◆ Work request:
Line by line, transcribe the data shown below.

[Stored data]
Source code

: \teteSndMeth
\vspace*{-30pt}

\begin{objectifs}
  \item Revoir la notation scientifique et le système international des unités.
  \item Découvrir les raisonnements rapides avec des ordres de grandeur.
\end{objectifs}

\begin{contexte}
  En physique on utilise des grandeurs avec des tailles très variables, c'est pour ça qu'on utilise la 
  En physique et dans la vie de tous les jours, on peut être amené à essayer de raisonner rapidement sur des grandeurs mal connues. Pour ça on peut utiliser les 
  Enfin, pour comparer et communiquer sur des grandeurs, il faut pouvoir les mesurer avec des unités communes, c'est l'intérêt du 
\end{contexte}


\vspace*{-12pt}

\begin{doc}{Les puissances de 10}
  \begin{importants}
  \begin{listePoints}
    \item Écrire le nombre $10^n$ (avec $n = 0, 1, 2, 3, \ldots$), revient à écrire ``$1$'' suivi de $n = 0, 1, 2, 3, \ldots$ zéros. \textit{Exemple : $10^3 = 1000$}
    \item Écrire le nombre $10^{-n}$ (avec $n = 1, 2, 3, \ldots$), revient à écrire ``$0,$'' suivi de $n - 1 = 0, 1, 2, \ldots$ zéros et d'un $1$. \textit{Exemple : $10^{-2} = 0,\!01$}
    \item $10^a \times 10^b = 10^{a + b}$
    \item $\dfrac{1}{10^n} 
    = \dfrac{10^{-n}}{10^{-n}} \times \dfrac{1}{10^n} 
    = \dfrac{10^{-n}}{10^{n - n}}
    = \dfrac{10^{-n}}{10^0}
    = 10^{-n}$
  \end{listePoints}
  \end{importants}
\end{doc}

◆ Response to this exercise:
Source code

: \teteSndMeth
\vspace*{-30pt}

\begin{objectifs}
  \item Revoir la notation scientifique et le système international des unités.
  \item Découvrir les raisonnements rapides avec des ordres de grandeur.
\end{objectifs}

\begin{contexte}
  En physique on utilise des grandeurs avec des tailles très variables, c'est pour ça qu'on utilise la 
  En physique et dans la vie de tous les jours, on peut être amené à essayer de raisonner rapidement sur des grandeurs mal connues. Pour ça on peut utiliser les 
  Enfin, pour comparer et communiquer sur des grandeurs, il faut pouvoir les mesurer avec des unités communes, c'est l'intérêt du 
\end{contexte}


\vspace*{-12pt}

\begin{doc}{Les puissances de 10}
  \begin{importants}
  \begin{listePoints}
    \item Écrire le nombre $10^n$ (avec $n = 0, 1, 2, 3, \ldots$), revient à écrire ``$1$'' suivi de $n = 0, 1, 2, 3, \ldots$ zéros. \textit{Exemple : $10^3 = 1000$}
    \item Écrire le nombre $10^{-n}$ (avec $n = 1, 2, 3, \ldots$), revient à écrire ``$0,$'' suivi de $n - 1 = 0, 1, 2, \ldots$ zéros et d'un $1$. \textit{Exemple : $10^{-2} = 0,\!01$}
    \item $10^a \times 10^b = 10^{a + b}$
    \item $\dfrac{1}{10^n} 
    = \dfrac{10^{-n}}{10^{-n}} \times \dfrac{1}{10^n} 
    = \dfrac{10^{-n}}{10^{n - n}}
    = \dfrac{10^{-n}}{10^0}
    = 10^{-n}$
  \end{listePoints}
  \end{importants}
\end{doc}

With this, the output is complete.